# Ecran noir de sortie de veille



## jimmy852 (26 Avril 2014)

Bonsoir à tous! Je possède un mac rétina depuis Janvier et je remarque depuis peu un soucis. Voilà, quand mon mac se mets en veille, et que je veux en sortir, l'écran reste noir. Le curseur de la souris est bien là, maniable, mais il faut une dizaine de seconde pour que peut-être, l'image apparait. 
Une solution?

merci!


----------



## paranormal-wizzzard (26 Avril 2014)

jimmy852 a dit:


> Bonsoir à tous! Je possède un mac rétina depuis Janvier et je remarque depuis peu un soucis. Voilà, quand mon mac se mets en veille, et que je veux en sortir, l'écran reste noir. Le curseur de la souris est bien là, maniable, mais il faut une dizaine de seconde pour que peut-être, l'image apparait.
> Une solution?
> 
> merci!



RAM saturée ? Reste de l'espace sur le DD?


----------



## jimmy852 (27 Avril 2014)

paranormal-wizzzard a dit:


> RAM saturée ? Reste de l'espace sur le DD?



Non du tout j'ai 8GO de RAM, encore jamais saturé et encore 180Go de libre.
Chose étrange, en changeant le délai avant la mise en veille, le problème a disparu pour le moment :l


----------



## paranormal-wizzzard (27 Avril 2014)

Ici, après un redémarrage et reset de la PRAM le soucis a disparu.


----------



## jimmy852 (2 Mai 2014)

merci paranormal-wizzzard, mon problème étant réapparu, j'ai testé le reset-PRAM et pour le moment, tout est revenu à la normal!
Je mets le topic résolu, et je vous tiens au courant si jamais le problème réapparait!


----------



## jimmy852 (4 Mai 2014)

Ca me l'a refait aujourd'hui :/


----------



## paranormal-wizzzard (4 Mai 2014)

Regarde dans préférences système ---> économiseur d'énergie

S'il est coché, décoche suspendre l'activité des disques durs pour voir...


----------



## ombral26 (4 Mai 2014)

Salut !

J'ai un MBPr depuis novembre, et je constate exactement le même problème depuis environ 3 semaines.

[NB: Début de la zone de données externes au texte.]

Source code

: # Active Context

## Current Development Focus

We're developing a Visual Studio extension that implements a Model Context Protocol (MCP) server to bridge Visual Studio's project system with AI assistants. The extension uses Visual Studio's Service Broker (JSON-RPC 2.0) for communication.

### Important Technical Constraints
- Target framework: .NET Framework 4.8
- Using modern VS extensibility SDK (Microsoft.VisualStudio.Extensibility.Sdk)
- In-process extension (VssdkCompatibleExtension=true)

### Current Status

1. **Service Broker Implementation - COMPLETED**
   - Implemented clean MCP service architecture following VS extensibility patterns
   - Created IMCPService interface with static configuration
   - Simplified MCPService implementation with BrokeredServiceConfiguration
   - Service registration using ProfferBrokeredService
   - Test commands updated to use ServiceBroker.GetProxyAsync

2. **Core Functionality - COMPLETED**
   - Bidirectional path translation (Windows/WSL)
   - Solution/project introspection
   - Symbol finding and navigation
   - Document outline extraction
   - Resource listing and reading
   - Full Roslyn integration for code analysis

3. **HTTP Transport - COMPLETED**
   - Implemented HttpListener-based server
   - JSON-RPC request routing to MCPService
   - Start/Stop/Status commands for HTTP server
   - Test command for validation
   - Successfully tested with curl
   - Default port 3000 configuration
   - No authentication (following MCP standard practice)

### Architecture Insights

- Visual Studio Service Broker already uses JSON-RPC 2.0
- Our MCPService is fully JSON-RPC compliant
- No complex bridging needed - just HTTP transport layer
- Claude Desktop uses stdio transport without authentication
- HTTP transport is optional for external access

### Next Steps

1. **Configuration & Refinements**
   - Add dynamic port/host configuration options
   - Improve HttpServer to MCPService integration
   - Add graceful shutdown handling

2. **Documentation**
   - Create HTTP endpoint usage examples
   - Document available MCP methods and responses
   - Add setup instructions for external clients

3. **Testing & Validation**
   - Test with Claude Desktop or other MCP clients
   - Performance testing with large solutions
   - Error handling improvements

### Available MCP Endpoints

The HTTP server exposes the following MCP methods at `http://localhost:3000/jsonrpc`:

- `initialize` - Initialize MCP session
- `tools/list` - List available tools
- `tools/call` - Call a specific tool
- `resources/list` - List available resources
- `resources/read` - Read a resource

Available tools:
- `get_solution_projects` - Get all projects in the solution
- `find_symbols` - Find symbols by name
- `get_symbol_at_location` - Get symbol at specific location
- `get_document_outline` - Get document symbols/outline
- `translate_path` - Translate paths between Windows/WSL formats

Le bug se produit surtout (ce n'est qu'un impression) lorsque l'ordinateur fonctionne sur la batterie. j'ai fait une clean install il y 2 jours, ca allait bien, et le problème est revenu il y a quelques minutes, assez soulant dans la mesure ou on est pas sur que l'image va réapparaitre, tout est noir, même le clavier, le curseur bouge sans problème.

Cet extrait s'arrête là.